Work task
The records that follow are to be transcribed in full, without their images.

Data excerpts
§
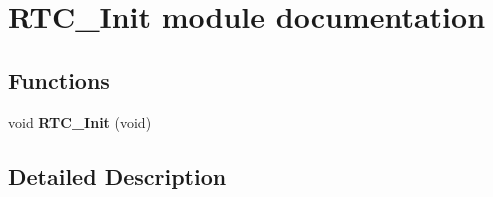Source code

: \hypertarget{group___r_t_c___init__module}{}\section{R\+T\+C\+\_\+\+Init module documentation}
\label{group___r_t_c___init__module}
\subsection*{Functions}
\begin{DoxyCompactItemize}
\item 
void {\bfseries R\+T\+C\+\_\+\+Init} (void)\hypertarget{group___r_t_c___init__module_ga384f238fa0494e17f7814a4d505c20bf}{}\label{group___r_t_c___init__module_ga384f238fa0494e17f7814a4d505c20bf}

\end{DoxyCompactItemize}


\subsection{Detailed Description}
§
Task output
Source code

: \hypertarget{group___r_t_c___init__module}{}\section{R\+T\+C\+\_\+\+Init module documentation}
\label{group___r_t_c___init__module}
\subsection*{Functions}
\begin{DoxyCompactItemize}
\item 
void {\bfseries R\+T\+C\+\_\+\+Init} (void)\hypertarget{group___r_t_c___init__module_ga384f238fa0494e17f7814a4d505c20bf}{}\label{group___r_t_c___init__module_ga384f238fa0494e17f7814a4d505c20bf}

\end{DoxyCompactItemize}


\subsection{Detailed Description}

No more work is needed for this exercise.